(Saved data entries)
════════

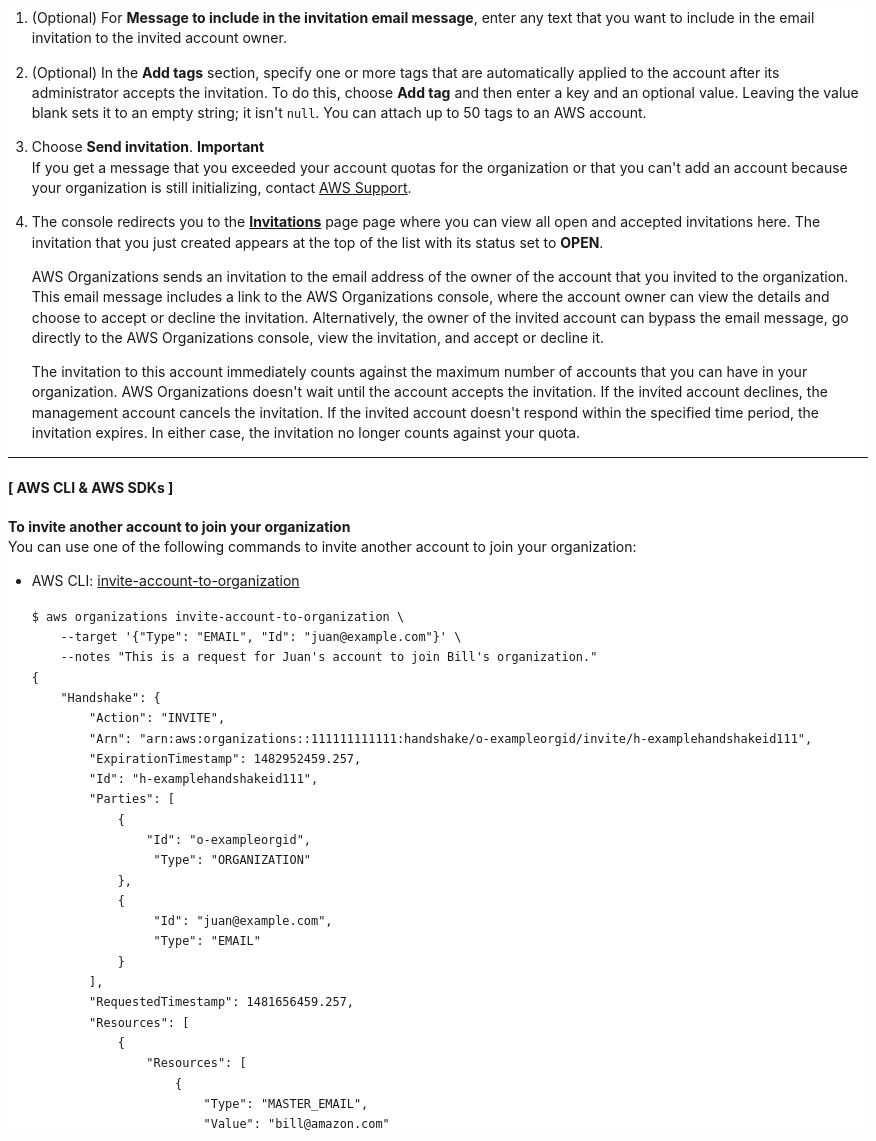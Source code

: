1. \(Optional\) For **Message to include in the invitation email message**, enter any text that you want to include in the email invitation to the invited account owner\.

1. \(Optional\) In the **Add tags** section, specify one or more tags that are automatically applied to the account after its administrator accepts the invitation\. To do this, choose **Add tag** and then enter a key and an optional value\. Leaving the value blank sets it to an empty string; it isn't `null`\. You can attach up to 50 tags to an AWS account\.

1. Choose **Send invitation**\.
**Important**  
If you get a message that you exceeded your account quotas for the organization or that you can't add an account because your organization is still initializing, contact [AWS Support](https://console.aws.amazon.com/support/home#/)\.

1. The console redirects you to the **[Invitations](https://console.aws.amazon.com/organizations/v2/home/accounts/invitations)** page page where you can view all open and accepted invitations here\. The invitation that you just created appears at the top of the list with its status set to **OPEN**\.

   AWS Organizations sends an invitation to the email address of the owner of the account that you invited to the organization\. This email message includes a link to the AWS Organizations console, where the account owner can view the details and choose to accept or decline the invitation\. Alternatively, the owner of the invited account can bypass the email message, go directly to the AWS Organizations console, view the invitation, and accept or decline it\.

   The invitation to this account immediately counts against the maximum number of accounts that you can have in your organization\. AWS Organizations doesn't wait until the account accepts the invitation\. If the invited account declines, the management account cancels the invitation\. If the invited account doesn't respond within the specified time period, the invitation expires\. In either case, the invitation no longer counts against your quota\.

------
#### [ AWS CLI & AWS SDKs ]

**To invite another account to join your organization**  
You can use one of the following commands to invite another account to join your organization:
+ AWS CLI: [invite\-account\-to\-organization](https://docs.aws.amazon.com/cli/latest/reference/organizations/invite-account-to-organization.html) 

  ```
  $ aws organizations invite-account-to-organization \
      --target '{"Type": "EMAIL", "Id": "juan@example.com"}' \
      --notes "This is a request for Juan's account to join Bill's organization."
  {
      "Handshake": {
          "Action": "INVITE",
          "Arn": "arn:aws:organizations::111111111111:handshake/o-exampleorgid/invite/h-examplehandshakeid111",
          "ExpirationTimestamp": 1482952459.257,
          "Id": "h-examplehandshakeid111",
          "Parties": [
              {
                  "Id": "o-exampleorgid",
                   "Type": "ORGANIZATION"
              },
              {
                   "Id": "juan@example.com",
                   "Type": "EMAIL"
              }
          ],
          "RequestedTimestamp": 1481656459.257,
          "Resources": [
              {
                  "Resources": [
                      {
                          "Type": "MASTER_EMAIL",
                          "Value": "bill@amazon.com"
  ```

════════

*Problem description:* Only the lines from the first line of the entries through the line containing "invited account owner\." should be output, exactly as they are, without pictures.

*Answer to this task:*
Source code

:1. \(Optional\) For **Message to include in the invitation email message**, enter any text that you want to include in the email invitation to the invited account owner\.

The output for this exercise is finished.